SparkException: Master removed our application

I know there are other very similar questions on Stackoverflow but those either didn't get answered or didn't help me out. In contrast to those questions I put much more stack trace and log file information into this question. I hope that helps, although it made the question to become sorta long and ugly. I'm sorry.
Setup
I'm running a 9 node cluster on Amazon EC2 using m3.xlarge instances with DSE (DataStax Enterprise) version 4.6 installed. For each workload (Cassandra, Search and Analytics) 3 nodes are used. DSE 4.6 bundles Spark 1.1 and Cassandra 2.0.
Issue
The application (Spark/Shark-Shell) gets removed after ~3 minutes even if I do not run any query. Queries on small datasets run successful as long as they finish within ~3 minutes.

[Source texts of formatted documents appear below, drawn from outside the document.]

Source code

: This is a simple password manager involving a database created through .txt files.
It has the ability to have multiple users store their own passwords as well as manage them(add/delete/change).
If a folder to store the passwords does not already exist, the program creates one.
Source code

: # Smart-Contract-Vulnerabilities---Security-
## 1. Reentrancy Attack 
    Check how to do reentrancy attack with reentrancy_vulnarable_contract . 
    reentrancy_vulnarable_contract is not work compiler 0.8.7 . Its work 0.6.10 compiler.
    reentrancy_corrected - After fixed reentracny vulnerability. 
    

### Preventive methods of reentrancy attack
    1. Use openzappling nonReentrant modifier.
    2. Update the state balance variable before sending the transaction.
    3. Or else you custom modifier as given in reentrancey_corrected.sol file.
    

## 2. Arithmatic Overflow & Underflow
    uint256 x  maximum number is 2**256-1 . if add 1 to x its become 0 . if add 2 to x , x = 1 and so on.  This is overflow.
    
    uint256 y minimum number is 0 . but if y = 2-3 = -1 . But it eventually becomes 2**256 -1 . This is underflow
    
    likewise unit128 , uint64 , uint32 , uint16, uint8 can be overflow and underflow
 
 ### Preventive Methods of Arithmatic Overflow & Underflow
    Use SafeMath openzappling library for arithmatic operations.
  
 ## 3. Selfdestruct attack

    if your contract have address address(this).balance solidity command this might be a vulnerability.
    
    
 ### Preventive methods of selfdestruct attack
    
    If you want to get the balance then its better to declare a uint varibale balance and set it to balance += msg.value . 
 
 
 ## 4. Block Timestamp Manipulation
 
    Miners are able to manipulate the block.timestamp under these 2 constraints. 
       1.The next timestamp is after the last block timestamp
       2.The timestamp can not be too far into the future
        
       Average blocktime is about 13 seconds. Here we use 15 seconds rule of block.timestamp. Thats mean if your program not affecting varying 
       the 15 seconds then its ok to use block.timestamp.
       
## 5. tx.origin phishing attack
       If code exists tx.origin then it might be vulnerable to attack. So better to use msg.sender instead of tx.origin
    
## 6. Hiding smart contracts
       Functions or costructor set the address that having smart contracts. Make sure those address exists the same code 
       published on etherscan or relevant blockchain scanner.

I would like to analyze much larger datasets. Therefore I need the application (shell) not to get removed after ~3 minutes.
Error description
On the Spark or Shark shell, after idling ~3 minutes or while executing (long-running) queries, Spark will eventually abort and give the following stack trace:
15/08/25 14:58:09 ERROR cluster.SparkDeploySchedulerBackend: Application has been killed. Reason: Master removed our application: FAILED
org.apache.spark.SparkException: Job aborted due to stage failure: Master removed our application: FAILED
at org.apache.spark.scheduler.DAGScheduler.org$apache$spark$scheduler$DAGScheduler$$failJobAndIndependentStages(DAGScheduler.scala:1185)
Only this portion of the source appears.